• Data for this task:
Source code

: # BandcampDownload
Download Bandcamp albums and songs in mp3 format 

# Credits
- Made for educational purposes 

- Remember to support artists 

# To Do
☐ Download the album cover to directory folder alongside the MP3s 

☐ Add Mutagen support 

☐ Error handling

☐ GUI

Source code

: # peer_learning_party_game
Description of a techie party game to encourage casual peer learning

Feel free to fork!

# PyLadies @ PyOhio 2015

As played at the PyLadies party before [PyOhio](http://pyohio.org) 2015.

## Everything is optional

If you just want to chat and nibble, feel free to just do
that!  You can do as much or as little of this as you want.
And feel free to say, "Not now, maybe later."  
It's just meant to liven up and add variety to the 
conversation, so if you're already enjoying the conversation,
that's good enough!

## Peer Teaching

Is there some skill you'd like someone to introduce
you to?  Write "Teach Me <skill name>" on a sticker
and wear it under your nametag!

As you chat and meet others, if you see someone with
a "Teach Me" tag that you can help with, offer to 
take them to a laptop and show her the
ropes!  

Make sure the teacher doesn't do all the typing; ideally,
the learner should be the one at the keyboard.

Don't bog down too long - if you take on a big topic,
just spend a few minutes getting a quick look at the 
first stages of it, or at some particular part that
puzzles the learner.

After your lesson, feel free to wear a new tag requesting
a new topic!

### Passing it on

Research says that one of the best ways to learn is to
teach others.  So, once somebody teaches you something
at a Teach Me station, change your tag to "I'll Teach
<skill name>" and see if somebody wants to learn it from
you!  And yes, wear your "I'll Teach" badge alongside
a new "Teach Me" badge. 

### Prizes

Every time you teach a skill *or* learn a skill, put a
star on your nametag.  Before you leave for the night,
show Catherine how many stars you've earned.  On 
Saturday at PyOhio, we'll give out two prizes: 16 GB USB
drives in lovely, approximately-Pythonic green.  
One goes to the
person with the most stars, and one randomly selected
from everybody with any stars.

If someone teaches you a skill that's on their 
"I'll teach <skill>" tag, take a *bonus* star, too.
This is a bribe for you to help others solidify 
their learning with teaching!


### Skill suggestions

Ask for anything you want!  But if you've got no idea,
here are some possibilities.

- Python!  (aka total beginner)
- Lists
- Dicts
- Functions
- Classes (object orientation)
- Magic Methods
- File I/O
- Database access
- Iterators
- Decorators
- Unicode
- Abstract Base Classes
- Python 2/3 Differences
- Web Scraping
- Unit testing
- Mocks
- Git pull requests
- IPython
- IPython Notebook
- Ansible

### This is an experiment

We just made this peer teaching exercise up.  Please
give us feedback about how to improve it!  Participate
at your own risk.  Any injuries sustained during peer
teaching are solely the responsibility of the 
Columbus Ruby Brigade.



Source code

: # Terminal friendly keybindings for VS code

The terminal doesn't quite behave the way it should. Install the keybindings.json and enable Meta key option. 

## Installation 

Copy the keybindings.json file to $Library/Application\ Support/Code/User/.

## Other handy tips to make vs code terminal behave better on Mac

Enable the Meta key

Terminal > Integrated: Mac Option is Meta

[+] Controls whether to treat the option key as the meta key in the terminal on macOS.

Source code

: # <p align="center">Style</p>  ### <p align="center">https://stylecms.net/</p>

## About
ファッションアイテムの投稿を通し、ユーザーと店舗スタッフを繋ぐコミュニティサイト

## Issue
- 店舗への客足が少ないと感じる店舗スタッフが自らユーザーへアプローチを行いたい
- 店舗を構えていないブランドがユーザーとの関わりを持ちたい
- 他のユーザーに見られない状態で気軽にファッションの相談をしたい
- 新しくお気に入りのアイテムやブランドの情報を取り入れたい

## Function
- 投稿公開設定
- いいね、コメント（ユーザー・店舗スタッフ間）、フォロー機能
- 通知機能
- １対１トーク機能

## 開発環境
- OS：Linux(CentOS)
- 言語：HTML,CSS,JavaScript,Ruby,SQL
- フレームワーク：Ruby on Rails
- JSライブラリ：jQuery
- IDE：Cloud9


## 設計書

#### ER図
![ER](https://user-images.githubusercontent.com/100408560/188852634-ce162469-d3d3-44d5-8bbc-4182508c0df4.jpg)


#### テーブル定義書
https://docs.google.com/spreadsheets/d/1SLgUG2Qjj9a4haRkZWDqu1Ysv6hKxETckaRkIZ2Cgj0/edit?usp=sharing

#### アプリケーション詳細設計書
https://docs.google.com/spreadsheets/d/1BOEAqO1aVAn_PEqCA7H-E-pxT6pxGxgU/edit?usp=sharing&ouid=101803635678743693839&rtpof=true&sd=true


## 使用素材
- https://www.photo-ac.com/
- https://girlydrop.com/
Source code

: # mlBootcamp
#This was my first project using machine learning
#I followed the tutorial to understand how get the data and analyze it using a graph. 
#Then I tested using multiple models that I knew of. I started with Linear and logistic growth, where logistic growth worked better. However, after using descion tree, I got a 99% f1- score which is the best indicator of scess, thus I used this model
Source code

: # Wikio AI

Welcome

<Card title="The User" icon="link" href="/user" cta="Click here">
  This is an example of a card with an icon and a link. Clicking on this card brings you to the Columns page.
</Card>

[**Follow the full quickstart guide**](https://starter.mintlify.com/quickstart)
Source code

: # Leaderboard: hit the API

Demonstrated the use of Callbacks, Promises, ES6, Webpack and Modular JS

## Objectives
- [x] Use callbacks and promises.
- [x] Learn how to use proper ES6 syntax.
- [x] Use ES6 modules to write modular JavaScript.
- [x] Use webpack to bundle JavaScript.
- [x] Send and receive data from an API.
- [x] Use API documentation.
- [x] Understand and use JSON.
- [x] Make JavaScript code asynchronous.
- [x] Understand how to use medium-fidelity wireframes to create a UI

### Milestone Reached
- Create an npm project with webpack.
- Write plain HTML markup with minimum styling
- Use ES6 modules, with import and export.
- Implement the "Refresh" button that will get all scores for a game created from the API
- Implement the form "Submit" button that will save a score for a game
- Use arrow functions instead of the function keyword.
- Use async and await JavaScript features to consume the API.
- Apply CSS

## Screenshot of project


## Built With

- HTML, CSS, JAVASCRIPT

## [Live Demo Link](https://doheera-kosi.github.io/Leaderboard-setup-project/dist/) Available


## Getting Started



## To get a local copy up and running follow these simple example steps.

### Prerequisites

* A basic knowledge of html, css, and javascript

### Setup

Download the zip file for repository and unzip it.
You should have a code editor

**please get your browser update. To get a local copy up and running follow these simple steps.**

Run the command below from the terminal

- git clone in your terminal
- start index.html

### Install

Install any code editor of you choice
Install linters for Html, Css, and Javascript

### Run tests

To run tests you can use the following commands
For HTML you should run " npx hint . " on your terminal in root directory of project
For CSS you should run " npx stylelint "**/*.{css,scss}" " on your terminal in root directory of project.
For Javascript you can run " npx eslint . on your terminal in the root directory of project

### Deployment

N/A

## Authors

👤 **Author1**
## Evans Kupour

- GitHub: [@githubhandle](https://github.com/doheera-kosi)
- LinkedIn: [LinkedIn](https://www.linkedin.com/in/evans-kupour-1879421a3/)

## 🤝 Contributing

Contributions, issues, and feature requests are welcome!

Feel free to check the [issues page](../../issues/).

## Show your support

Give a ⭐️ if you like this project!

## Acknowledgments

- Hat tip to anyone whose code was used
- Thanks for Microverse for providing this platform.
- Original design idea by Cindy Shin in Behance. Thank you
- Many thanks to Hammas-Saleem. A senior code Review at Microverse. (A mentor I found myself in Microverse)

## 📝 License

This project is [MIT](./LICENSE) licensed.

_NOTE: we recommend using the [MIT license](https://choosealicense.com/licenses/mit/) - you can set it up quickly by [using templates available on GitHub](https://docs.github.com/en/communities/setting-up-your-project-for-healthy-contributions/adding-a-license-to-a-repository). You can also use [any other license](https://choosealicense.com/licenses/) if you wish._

• Task instructions:
Would you please reproduce the entries above word for word?

• Output of the task:
Source code

: # BandcampDownload
Download Bandcamp albums and songs in mp3 format 

# Credits
- Made for educational purposes 

- Remember to support artists 

# To Do
☐ Download the album cover to directory folder alongside the MP3s 

☐ Add Mutagen support 

☐ Error handling

☐ GUI

Source code

: # peer_learning_party_game
Description of a techie party game to encourage casual peer learning

Feel free to fork!

# PyLadies @ PyOhio 2015

As played at the PyLadies party before [PyOhio](http://pyohio.org) 2015.

## Everything is optional

If you just want to chat and nibble, feel free to just do
that!  You can do as much or as little of this as you want.
And feel free to say, "Not now, maybe later."  
It's just meant to liven up and add variety to the 
conversation, so if you're already enjoying the conversation,
that's good enough!

## Peer Teaching

Is there some skill you'd like someone to introduce
you to?  Write "Teach Me <skill name>" on a sticker
and wear it under your nametag!

As you chat and meet others, if you see someone with
a "Teach Me" tag that you can help with, offer to 
take them to a laptop and show her the
ropes!  

Make sure the teacher doesn't do all the typing; ideally,
the learner should be the one at the keyboard.

Don't bog down too long - if you take on a big topic,
just spend a few minutes getting a quick look at the 
first stages of it, or at some particular part that
puzzles the learner.

After your lesson, feel free to wear a new tag requesting
a new topic!

### Passing it on

Research says that one of the best ways to learn is to
teach others.  So, once somebody teaches you something
at a Teach Me station, change your tag to "I'll Teach
<skill name>" and see if somebody wants to learn it from
you!  And yes, wear your "I'll Teach" badge alongside
a new "Teach Me" badge. 

### Prizes

Every time you teach a skill *or* learn a skill, put a
star on your nametag.  Before you leave for the night,
show Catherine how many stars you've earned.  On 
Saturday at PyOhio, we'll give out two prizes: 16 GB USB
drives in lovely, approximately-Pythonic green.  
One goes to the
person with the most stars, and one randomly selected
from everybody with any stars.

If someone teaches you a skill that's on their 
"I'll teach <skill>" tag, take a *bonus* star, too.
This is a bribe for you to help others solidify 
their learning with teaching!


### Skill suggestions

Ask for anything you want!  But if you've got no idea,
here are some possibilities.

- Python!  (aka total beginner)
- Lists
- Dicts
- Functions
- Classes (object orientation)
- Magic Methods
- File I/O
- Database access
- Iterators
- Decorators
- Unicode
- Abstract Base Classes
- Python 2/3 Differences
- Web Scraping
- Unit testing
- Mocks
- Git pull requests
- IPython
- IPython Notebook
- Ansible

### This is an experiment

We just made this peer teaching exercise up.  Please
give us feedback about how to improve it!  Participate
at your own risk.  Any injuries sustained during peer
teaching are solely the responsibility of the 
Columbus Ruby Brigade.



Source code

: # Terminal friendly keybindings for VS code

The terminal doesn't quite behave the way it should. Install the keybindings.json and enable Meta key option. 

## Installation 

Copy the keybindings.json file to $Library/Application\ Support/Code/User/.

## Other handy tips to make vs code terminal behave better on Mac

Enable the Meta key

Terminal > Integrated: Mac Option is Meta

[+] Controls whether to treat the option key as the meta key in the terminal on macOS.

Source code

: # <p align="center">Style</p>  ### <p align="center">https://stylecms.net/</p>

## About
ファッションアイテムの投稿を通し、ユーザーと店舗スタッフを繋ぐコミュニティサイト

## Issue
- 店舗への客足が少ないと感じる店舗スタッフが自らユーザーへアプローチを行いたい
- 店舗を構えていないブランドがユーザーとの関わりを持ちたい
- 他のユーザーに見られない状態で気軽にファッションの相談をしたい
- 新しくお気に入りのアイテムやブランドの情報を取り入れたい

## Function
- 投稿公開設定
- いいね、コメント（ユーザー・店舗スタッフ間）、フォロー機能
- 通知機能
- １対１トーク機能

## 開発環境
- OS：Linux(CentOS)
- 言語：HTML,CSS,JavaScript,Ruby,SQL
- フレームワーク：Ruby on Rails
- JSライブラリ：jQuery
- IDE：Cloud9


## 設計書

#### ER図
![ER](https://user-images.githubusercontent.com/100408560/188852634-ce162469-d3d3-44d5-8bbc-4182508c0df4.jpg)


#### テーブル定義書
https://docs.google.com/spreadsheets/d/1SLgUG2Qjj9a4haRkZWDqu1Ysv6hKxETckaRkIZ2Cgj0/edit?usp=sharing

#### アプリケーション詳細設計書
https://docs.google.com/spreadsheets/d/1BOEAqO1aVAn_PEqCA7H-E-pxT6pxGxgU/edit?usp=sharing&ouid=101803635678743693839&rtpof=true&sd=true


## 使用素材
- https://www.photo-ac.com/
- https://girlydrop.com/
Source code

: # mlBootcamp
#This was my first project using machine learning
#I followed the tutorial to understand how get the data and analyze it using a graph. 
#Then I tested using multiple models that I knew of. I started with Linear and logistic growth, where logistic growth worked better. However, after using descion tree, I got a 99% f1- score which is the best indicator of scess, thus I used this model
Source code

: # Wikio AI

Welcome

<Card title="The User" icon="link" href="/user" cta="Click here">
  This is an example of a card with an icon and a link. Clicking on this card brings you to the Columns page.
</Card>

[**Follow the full quickstart guide**](https://starter.mintlify.com/quickstart)
Source code

: # Leaderboard: hit the API

Demonstrated the use of Callbacks, Promises, ES6, Webpack and Modular JS

## Objectives
- [x] Use callbacks and promises.
- [x] Learn how to use proper ES6 syntax.
- [x] Use ES6 modules to write modular JavaScript.
- [x] Use webpack to bundle JavaScript.
- [x] Send and receive data from an API.
- [x] Use API documentation.
- [x] Understand and use JSON.
- [x] Make JavaScript code asynchronous.
- [x] Understand how to use medium-fidelity wireframes to create a UI

### Milestone Reached
- Create an npm project with webpack.
- Write plain HTML markup with minimum styling
- Use ES6 modules, with import and export.
- Implement the "Refresh" button that will get all scores for a game created from the API
- Implement the form "Submit" button that will save a score for a game
- Use arrow functions instead of the function keyword.
- Use async and await JavaScript features to consume the API.
- Apply CSS

## Screenshot of project


## Built With

- HTML, CSS, JAVASCRIPT

## [Live Demo Link](https://doheera-kosi.github.io/Leaderboard-setup-project/dist/) Available


## Getting Started



## To get a local copy up and running follow these simple example steps.

### Prerequisites

* A basic knowledge of html, css, and javascript

### Setup

Download the zip file for repository and unzip it.
You should have a code editor

**please get your browser update. To get a local copy up and running follow these simple steps.**

Run the command below from the terminal

- git clone in your terminal
- start index.html

### Install

Install any code editor of you choice
Install linters for Html, Css, and Javascript

### Run tests

To run tests you can use the following commands
For HTML you should run " npx hint . " on your terminal in root directory of project
For CSS you should run " npx stylelint "**/*.{css,scss}" " on your terminal in root directory of project.
For Javascript you can run " npx eslint . on your terminal in the root directory of project

### Deployment

N/A

## Authors

👤 **Author1**
## Evans Kupour

- GitHub: [@githubhandle](https://github.com/doheera-kosi)
- LinkedIn: [LinkedIn](https://www.linkedin.com/in/evans-kupour-1879421a3/)

## 🤝 Contributing

Contributions, issues, and feature requests are welcome!

Feel free to check the [issues page](../../issues/).

## Show your support

Give a ⭐️ if you like this project!

## Acknowledgments

- Hat tip to anyone whose code was used
- Thanks for Microverse for providing this platform.
- Original design idea by Cindy Shin in Behance. Thank you
- Many thanks to Hammas-Saleem. A senior code Review at Microverse. (A mentor I found myself in Microverse)

## 📝 License

This project is [MIT](./LICENSE) licensed.

_NOTE: we recommend using the [MIT license](https://choosealicense.com/licenses/mit/) - you can set it up quickly by [using templates available on GitHub](https://docs.github.com/en/communities/setting-up-your-project-for-healthy-contributions/adding-a-license-to-a-repository). You can also use [any other license](https://choosealicense.com/licenses/) if you wish._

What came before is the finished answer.